Affinity Propagation Clustering for Addresses

I have a list of addresses for many people (1-8 addresses each) and I'm trying to identify the number of unique addresses each person has.

here is a sample address dataset for one person

#df[df['ID'] =='12345'][['address','zip]].values
addresses = [['PULMONARY MED ASSOC MED GROUP INC 1485 RIVER PARK DR STE 200',
        '95815'],
       ['1485 RIVER PARK DRIVE SUITE 200', '95815'],
       ['1485 RIVER PARK DR SUITE 200', '95815'],
       ['3637 MISSION AVE SUITE 7', '95608']]

I've got an address parser that separates the different portions of the address, the "attn", house number, street name, PO Box, etc so that I can compare them individually (code found here)

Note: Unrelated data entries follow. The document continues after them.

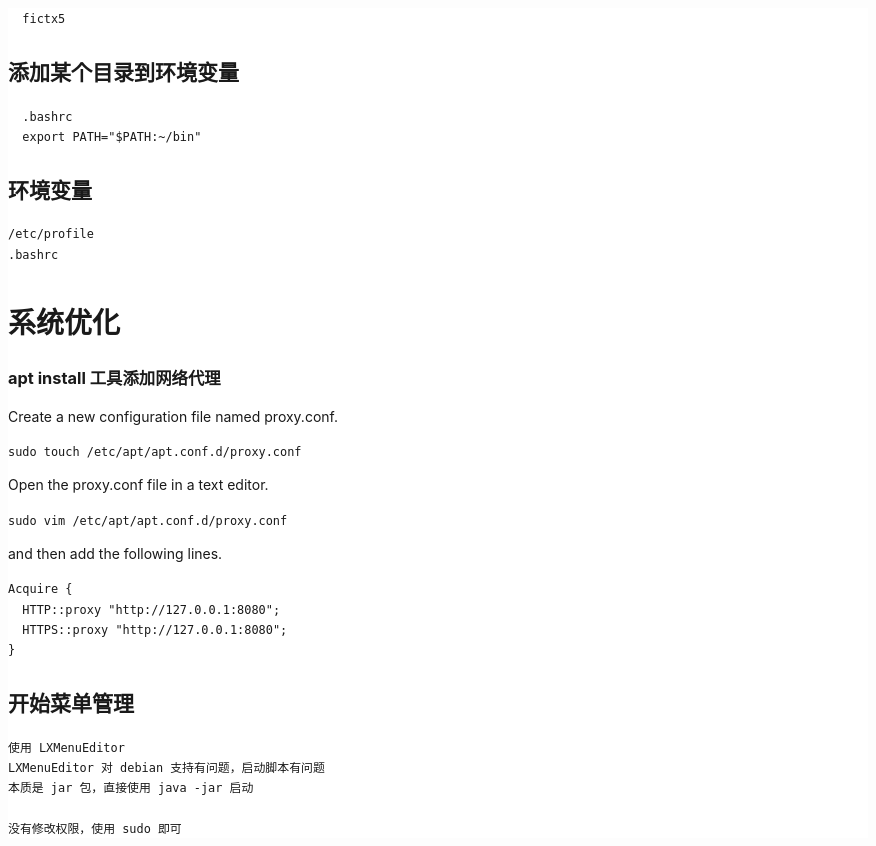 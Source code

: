       fictx5







## 添加某个目录到环境变量

      .bashrc
      export PATH="$PATH:~/bin"


## 环境变量

	/etc/profile
	.bashrc
	


# 系统优化







### apt install 工具添加网络代理

Create a new configuration file named proxy.conf.

	sudo touch /etc/apt/apt.conf.d/proxy.conf

Open the proxy.conf file in a text editor.

	sudo vim /etc/apt/apt.conf.d/proxy.conf

and then add the following lines.

	Acquire {
	  HTTP::proxy "http://127.0.0.1:8080";
	  HTTPS::proxy "http://127.0.0.1:8080";
	}








## 开始菜单管理


	使用 LXMenuEditor
	LXMenuEditor 对 debian 支持有问题，启动脚本有问题
	本质是 jar 包，直接使用 java -jar 启动
	
	没有修改权限，使用 sudo 即可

As you can see from the data above, addresses 1-3 are probably the same, and address 4 is different.

I wrote the following similarity calculation method - there's no magic to the weights, just what my intuition said should be most important

def calcDistance(a1, a2,z1,z2, parser):

    z1 = str(z1)
    z2 = str(z2)
    add1 = parser.parse(a1)
    add2 = parser.parse(a2)

    zip_dist = 0 if z1 == z2 else distance.levenshtein(z1,z2)
    zip_weight = .4

    attn_dist = distance.levenshtein(add1['attn'],add2['attn']) if add1['attn'] and add2['attn'] else 0
    attn_weight = .1 if add1['attn'] and add2['attn'] else 0

    suite_dist = distance.levenshtein(add1['suite_num'],add2['suite_num']) if add1['suite_num'] and add2['suite_num'] else 0
    suite_weight = .1 if add1['suite_num'] and add2['suite_num'] else 0

    street_dist = distance.levenshtein(add1['street_name'],add2['street_name']) if add1['street_name'] and add2['street_name'] else 0
    street_weight = .3 if add1['street_name'] and add2['street_name'] else 0

    house_dist = distance.levenshtein(add1['house'],add2['house']) if add1['house'] and add2['house'] else 0
    house_weight = .1 if add1['house'] and add2['house'] else 0

    weight = (zip_dist * zip_weight + attn_dist * attn_weight + suite_dist * suite_weight + street_dist * street_weight
            + house_dist * house_weight ) / (zip_weight +attn_weight + suite_weight + street_weight + house_weight )

    return weight

Applying this function to each of my addresses, you can see that addresses 1-3 correctly are completely similar, and address 4 is a bit different.

similarity = -1*np.array([[calcDistance(a1[0],a2[0],a1[1],a2[1],addr_parser) for a1 in addresses] for a2 in addresses])

print similarity 

array([[-0.        , -0.        , -0.        , -5.11111111],
       [-0.        , -0.        , -0.        , -5.11111111],
       [-0.        , -0.        , -0.        , -5.11111111],
       [-5.11111111, -5.11111111, -5.11111111, -0.        ]])

To then cluster these, I thought affinity clustering might be the best way to go - the cluster count is variable, it works with distances, and can identify a prototypical example, which I could then use the "best" address to represent the cluster. However, I'm getting some strange results - the affinityprop clusterer is producing 3 clusters for this data, instead of 2.

affprop = sklearn.cluster.AffinityPropagation(affinity="precomputed", damping=.5)
affprop.fit(similarity)

print affprop.labels_
array([0, 0, 1, 2], dtype=int64)

Conversely, DBSCAN correctly clusters into two

dbscan = sklearn.cluster.DBSCAN(min_samples=1)
dbscan.fit(similarity)

print dbscan.labels_
array([0, 0, 0, 1], dtype=int64)

Looking at this question, it seems that the issues is the clusterer is adding small random starting points, and counting the perfectly similar records as degeneracies.

Is there a way around this or should I just give up with the affinity clustering and stick to DBSCAN?